第8話「基地に咲く一輪の華」


「あれは雪の降る寒い日だった」


「どうしたいきなり」


「いや、なんとなく」


ようやく乱れていた呼吸が落ち着き、夏の暑さを紛らわそうとそんな一言を呟いた。

先ほどまでまるで連続した空中戦のように過酷なマラソンにチャレンジしていた私。

かなりの汗をかいて、着ていたシャツは水気を含んで重たさを感じる。


「2週間も体を動かしてなかったから、体力落ちたな」


「まあ、焦らず取り戻せばいいと思うけどな。それはそうと、2代目の愛機(イーグル)は今日の午後だったか」


予定では今日の午後に別の基地のF-15Cがやってくる。

私は今日を楽しみにしていたのだけど、ライアーは違った。


「・・・相棒、気付いてるか?最近の機種分配」


「機種分配?」


「いや、気付いてないならいい」


どうしたんだろう。なんだか浮かない表情をしている。

ライアーは背を向けると、親指で着陸してくる機体を指した。

見れば機種はナールズのスホーイSu-27。以前は無かった機体だ。


東側機スホーイが増えてんだよ。上が何を考えてるか知らんが」


「・・・」


言われてみればそうだ。アスタリカと敵対したとはいえ、元々はこの周辺国は西側情勢だったはず。

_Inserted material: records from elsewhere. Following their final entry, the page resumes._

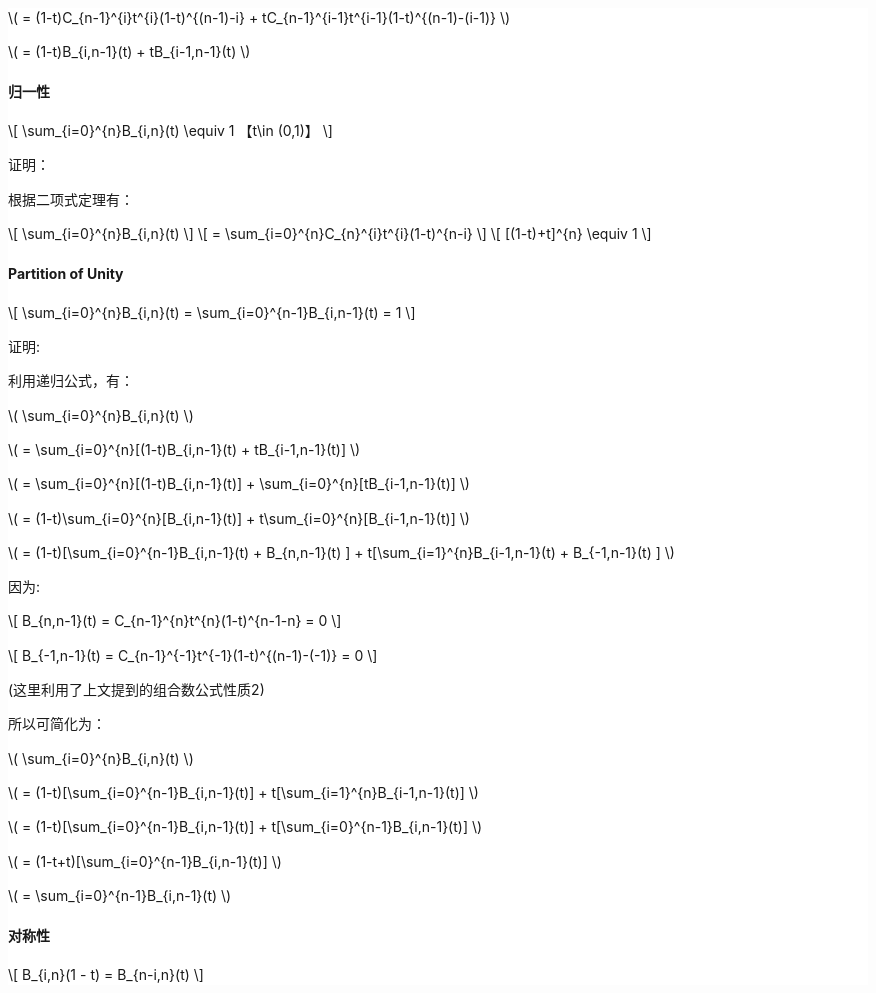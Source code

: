 \\( = (1-t)C\_\{n-1\}\^\{i\}t\^\{i\}(1-t)\^\{(n-1)-i\} + tC\_\{n-1\}\^\{i-1\}t\^\{i-1\}(1-t)\^\{(n-1)-(i-1)\} \\)

\\( = (1-t)B\_\{i,n-1\}(t) + tB\_\{i-1,n-1\}(t) \\)



#### 归一性

\\[ \\sum\_\{i=0\}\^\{n\}B\_\{i,n\}(t) \\equiv 1   【t\\in (0,1)】 \\]


证明：

根据二项式定理有：

\\[ \\sum\_\{i=0\}\^\{n\}B\_\{i,n\}(t) \\]
\\[ = \\sum\_\{i=0\}\^\{n\}C\_\{n\}\^\{i\}t\^\{i\}(1-t)\^\{n-i\} \\]
\\[ [(1-t)+t]\^\{n\} \\equiv 1  \\]


#### Partition of Unity

\\[ \\sum\_\{i=0\}\^\{n\}B\_\{i,n\}(t) = \\sum\_\{i=0\}\^\{n-1\}B\_\{i,n-1\}(t) = 1 \\]

证明:

利用递归公式，有：

\\( \\sum\_\{i=0\}\^\{n\}B\_\{i,n\}(t) \\)

\\( = \\sum\_\{i=0\}\^\{n\}[(1-t)B\_\{i,n-1\}(t) + tB\_\{i-1,n-1\}(t)] \\)

\\( = \\sum\_\{i=0\}\^\{n\}[(1-t)B\_\{i,n-1\}(t)] + \\sum\_\{i=0\}\^\{n\}[tB\_\{i-1,n-1\}(t)] \\)

\\( = (1-t)\\sum\_\{i=0\}\^\{n\}[B\_\{i,n-1\}(t)] + t\\sum\_\{i=0\}\^\{n\}[B\_\{i-1,n-1\}(t)] \\)

\\( = (1-t)[\\sum\_\{i=0\}\^\{n-1\}B\_\{i,n-1\}(t) + B\_\{n,n-1\}(t) ] + t[\\sum\_\{i=1\}\^\{n\}B\_\{i-1,n-1\}(t) + B\_\{-1,n-1\}(t) ] \\)

因为:

\\[ B\_\{n,n-1\}(t) = C\_\{n-1\}\^\{n\}t\^\{n\}(1-t)\^\{n-1-n\} = 0 \\]

\\[ B\_\{-1,n-1\}(t) = C\_\{n-1\}\^\{-1\}t\^\{-1\}(1-t)\^\{(n-1)-(-1)\} = 0 \\]

(这里利用了上文提到的组合数公式性质2)

所以可简化为：

\\( \\sum\_\{i=0\}\^\{n\}B\_\{i,n\}(t) \\)

\\( = (1-t)[\\sum\_\{i=0\}\^\{n-1\}B\_\{i,n-1\}(t)] + t[\\sum\_\{i=1\}\^\{n\}B\_\{i-1,n-1\}(t)] \\)

\\( = (1-t)[\\sum\_\{i=0\}\^\{n-1\}B\_\{i,n-1\}(t)] + t[\\sum\_\{i=0\}\^\{n-1\}B\_\{i,n-1\}(t)] \\)

\\( = (1-t+t)[\\sum\_\{i=0\}\^\{n-1\}B\_\{i,n-1\}(t)] \\)

\\( = \\sum\_\{i=0\}\^\{n-1\}B\_\{i,n-1\}(t) \\)


#### 对称性

\\[ B\_\{i,n\}(1 - t) = B\_\{n-i,n\}(t) \\]
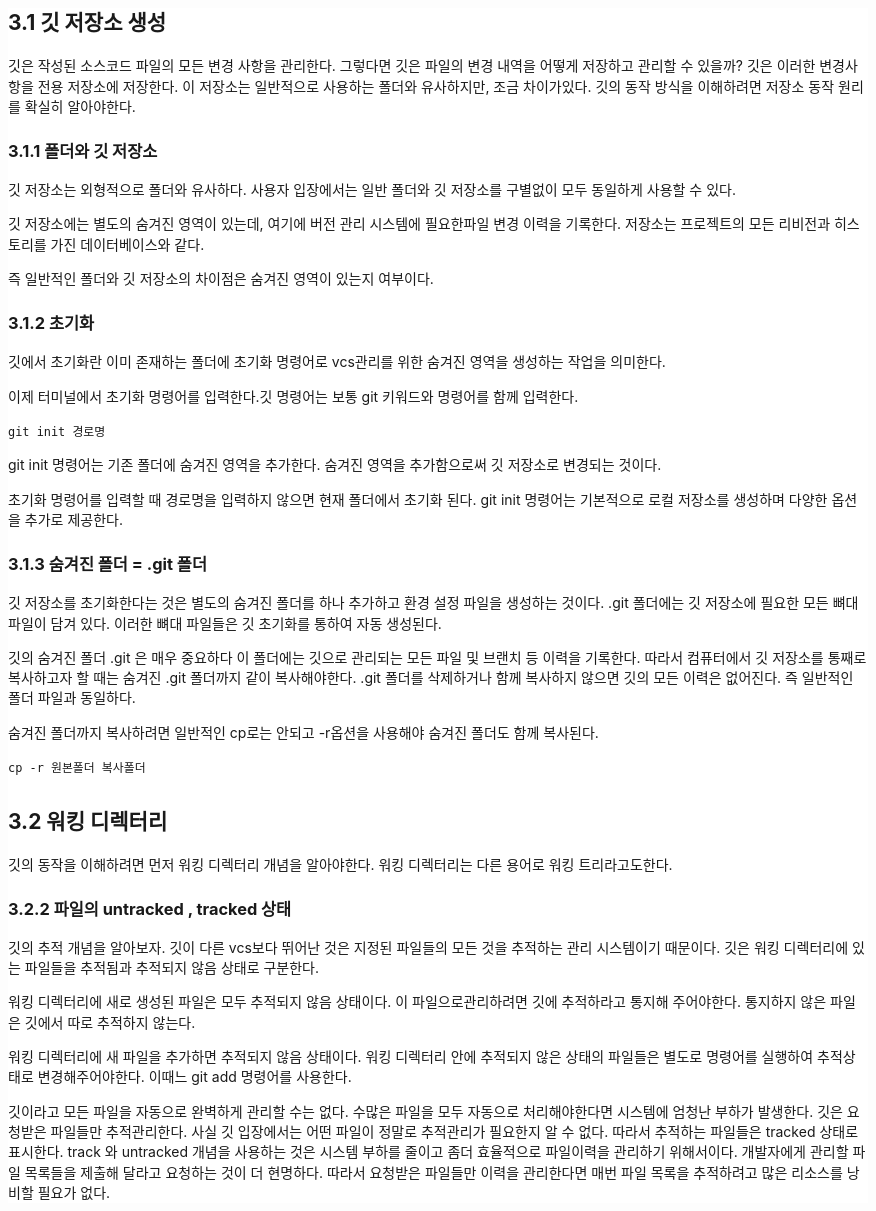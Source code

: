 ## 3.1 깃 저장소 생성

깃은 작성된 소스코드 파일의 모든 변경 사항을 관리한다. 그렇다면 깃은 파일의 변경 내역을 어떻게 저장하고 관리할 수 있을까? 깃은 이러한 변경사항을 전용 저장소에 저장한다.
이 저장소는 일반적으로 사용하는 폴더와 유사하지만, 조금 차이가있다. 깃의 동작 방식을 이해하려면 저장소 동작 원리를 확실히 알아야한다. 


### 3.1.1 폴더와 깃 저장소

깃 저장소는 외형적으로 폴더와 유사하다. 사용자 입장에서는 일반 폴더와 깃 저장소를 구별없이 모두 동일하게 사용할 수 있다.

깃 저장소에는 별도의 숨겨진 영역이 있는데, 여기에 버전 관리 시스템에 필요한파일 변경 이력을 기록한다. 저장소는 프로젝트의 모든 리비전과 히스토리를 가진 데이터베이스와 같다.

즉 일반적인 폴더와 깃 저장소의 차이점은 숨겨진 영역이 있는지 여부이다.


### 3.1.2 초기화

깃에서 초기화란 이미 존재하는 폴더에 초기화 명령어로 vcs관리를 위한 숨겨진 영역을 생성하는 작업을 의미한다.

이제 터미널에서 초기화 명령어를 입력한다.깃 명령어는 보통 git 키워드와 명령어를 함께 입력한다.

`git init 경로명`

git init 명령어는 기존 폴더에 숨겨진 영역을 추가한다. 숨겨진 영역을 추가함으로써 깃 저장소로 변경되는 것이다.

초기화 명령어를 입력할 때 경로명을 입력하지 않으면 현재 폴더에서 초기화 된다. 
git init 명령어는 기본적으로 로컬 저장소를 생성하며 다양한 옵션을 추가로 제공한다.

### 3.1.3 숨겨진 폴더 = .git 폴더

깃 저장소를 초기화한다는 것은 별도의 숨겨진 폴더를 하나 추가하고 환경 설정 파일을 생성하는 것이다. .git 폴더에는 깃 저장소에 필요한 모든 뼈대 파일이 담겨 있다. 이러한 뼈대 파일들은 깃 초기화를 통하여 자동 생성된다.

깃의 숨겨진 폴더 .git 은 매우 중요하다 이 폴더에는 깃으로 관리되는 모든 파일 및 브랜치 등 이력을 기록한다. 따라서 컴퓨터에서 깃 저장소를 통째로 복사하고자 할 때는 숨겨진 .git 폴더까지 같이 복사해야한다. .git 폴더를 삭제하거나 함께 복사하지 않으면 깃의 모든 이력은 없어진다. 즉 일반적인 폴더 파일과 동일하다.

숨겨진 폴더까지 복사하려면 일반적인 cp로는 안되고 -r옵션을 사용해야 숨겨진 폴더도 함께 복사된다.

`cp -r 원본폴더 복사폴더`


## 3.2 워킹 디렉터리

깃의 동작을 이해하려면 먼저 워킹 디렉터리 개념을 알아야한다. 워킹 디렉터리는 다른 용어로 워킹 트리라고도한다.

### 3.2.2 파일의 untracked , tracked 상태
깃의 추적 개념을 알아보자. 깃이 다른 vcs보다 뛰어난 것은 지정된 파일들의 모든 것을 추적하는 관리 시스템이기 때문이다. 깃은 워킹 디렉터리에 있는 파일들을 추적됨과 추적되지 않음 상태로 구분한다.

워킹 디렉터리에 새로 생성된 파일은 모두 추적되지 않음 상태이다. 이 파일으로관리하려면 깃에 추적하라고 통지해 주어야한다.
통지하지 않은 파일은 깃에서 따로 추적하지 않는다.

워킹 디렉터리에 새 파일을 추가하면 추적되지 않음 상태이다. 워킹 디렉터리 안에 추적되지 않은 상태의 파일들은 별도로 명령어를 실행하여 추적상태로 변경해주어야한다. 이때느 git add 명령어를 사용한다.

깃이라고 모든 파일을 자동으로 완벽하게 관리할 수는 없다. 수많은 파일을 모두 자동으로 처리해야한다면 시스템에 엄청난 부하가 발생한다.
깃은 요청받은 파일들만 추적관리한다. 사실 깃 입장에서는 어떤 파일이 정말로 추적관리가 필요한지 알 수 없다. 따라서 추적하는 파일들은 tracked 상태로 표시한다. track 와 untracked 개념을 사용하는 것은 시스템 부하를 줄이고 좀더 효율적으로 파일이력을 관리하기 위해서이다. 개발자에게 관리할 파일 목록들을 제출해 달라고 요청하는 것이 더 현명하다. 따라서 요청받은 파일들만 이력을 관리한다면 매번 파일 목록을 추적하려고 많은 리소스를 낭비할 필요가 없다.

でも、西側と敵対したんだから東側機が増えるのも想定はできる。なんとも言えない状況だ。


「よからぬ事が起きないといいんだけどな。フランカーを見るとどうもこの間の奴を思い出す」


「この間の・・・」


私を撃墜し、ライアーを戦闘行動不能にした所属不明機。

奴は間違いなくトップクラスのエースと言える。私達2機のエースを相手に被弾する事なく勝った。


「よからぬ事・・・か」









午後になり、2機の戦闘機が着陸した、

それは私とライアーの新しい翼となるF-15Cの改修機だ。

どうやら既に工場で仕様変更をしてあるようで、いつでも出撃が出来る。


「さて、デザインは前のと同じでいい?」


「いいよ。あ、ちょっと変えよっか」


機体の受領処理を終え、私達は格納庫でイーグルへの塗装準備に入っていた。

灰色の迷彩塗装をベースに、白い鳥の羽を垂直尾翼の部分へペイントしていく。

ライアーの機体はこの間欠いた主翼の部分に紅の炎をイメージした模様を。


「二人とも基地の精鋭エース部隊だもんねー。新米ながらも2ヶ月で50機撃墜の由比に、幾多の戦場を駆けてきたフィル中尉」


何十人かの整備隊員達により、着々と私達の機体が塗られていく。

いつの間にやら観衆で賑わい始めた格納庫。


私が紙へサインの練習をしていると、ライアーが覗き込んできた。

サッと隠すと、ジッと睨む。


「Brouillard《ブルイヤール》、相棒のTACネームか」


「あっ!う、うるさい!」


ちょっと恥ずかしいから見ないでほしかったのに。顔が熱い。

そんなやりとりをしていると、早速一人私の前に立った。


「あの、サインください・・・」


「あ、えっと・・・こうでいいかな?」


戸惑いながらも、差し出された色紙にTACネームにプラスしてYuiと書き込んでいく。

なんか照れくさいけど、これで士気が上がるならいいかもしれない。


「なんかアイドルの握手会みたいだね・・・」


「そ、そうだね・・・・並びすぎだと思う・・・」


この基地は確か2000人近くいるはずで。


「え、2000人?!ちょっと友香、ライアー、助けてよ!」


「無理だ。さすがに数が多すぎる」


横にいる二人に緊急事態宣言エマージェンシーコールをするが、ライアーには断られた。

友香は少し考えたあとに。


「我らがエースパイロット、霧乃宮由比のサイン会は現在並んでいる方で最後になりまーす!フィル中尉、最後尾で張っててください」


「任せとけ」


「は?」




突発的に始まったサイン会は、およそ300人へのサインに留める事が出来た。

疲れきった私は、新しい42番隊の部屋でライアーと寛いでいた。

初めは一緒の部屋にいる事が緊張する時もあったが、今はもういるのが当たり前となっている。


「明日からは普通に出撃できるな」


「そうだね。・・・でも」


私はライアーと顔を見合わせた。

いよいよパレンバン基地奪還と、陣地拡張のための一大作戦が決行されようとしている。

総勢60機近い戦闘機が投入されるこの作戦は、恐らく味方を助けている暇は無い。

血で血を洗うような凄まじい空中戦になるのは見えていた。


「馬鹿げてる・・・」


「そうだな。だけどやる事はいつもと変わらん」


そう。

私達42番隊に課せられた大前提は一つ。



ただ生き残る事。たったそれだけだった。